El muro palimpsesto
A la izquierda, según se mira a poniente, la casa misteriosa horada el aire como si quisiera huir de las tinieblas y liberarse de la oscuridad por elevación. Se dice que sus paredes, siempre aderezadas con becqueriana hiedra, oyen.
A la derecha, brazos y plumas de grúas desguazadas yacen en el suelo como tentáculos de robots abatidos o soportes de un raro escaléxtric venido a menos. Grúas de la construcción, mecanos deconstruidos.
En el centro, una precaria teoría de vigas y tablones, con hierbajos como tramoya y camuflaje, constituye la morada y el amagatall de una tribu de gatitos con vocación de okupas. Laberinto con galerías para entrar furtivamente y salir de estampida. Para esconderse y dormir al amparo de la noche.
Junto a la morada-amagatall, un muro, a buen seguro sordo como una tapia, ofrece amoroso resol a los felinos en las mañanas mínimamente soleadas de invierno.
Delante del muro, los integrantes de la troupe gatuna escenifican sus combates de pressing-catch a la mexicana con saltos y tombarelles tan reales e indoloros como sus zarpazos y dentelladas.
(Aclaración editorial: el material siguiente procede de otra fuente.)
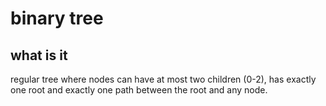 # binary tree

## what is it

regular tree where nodes can have at most two children (0-2), has exactly one root and exactly one path between the root and any node.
Además de cicatrices y protuberancias, el muro muestra cortes y orificios que llegan hasta su alma y la traspasan. Alma de guijo, arcilla y argamasa.
Si el tronco del árbol de la vida tiene anillos que son otros tantos años, este muro tiene estratos que son otras tantas épocas de una genealogía, cada época con sus mensajes escriturísticos. Signo y símbolo. Signo de barro, símbolo imaginado.
El muro es un palimpsesto.
El Insomne, con el ojo pegado al ojo de buey que mira al septentrión, contempla la escena –casa, laberinto, muro, robots– y observa al Menesteroso, mano izquierda de la Providencia, que llega cuando cae la tarde.
Es la hora del àpat. Frío de invierno. Calor de Navidad. Diciembre de 2009.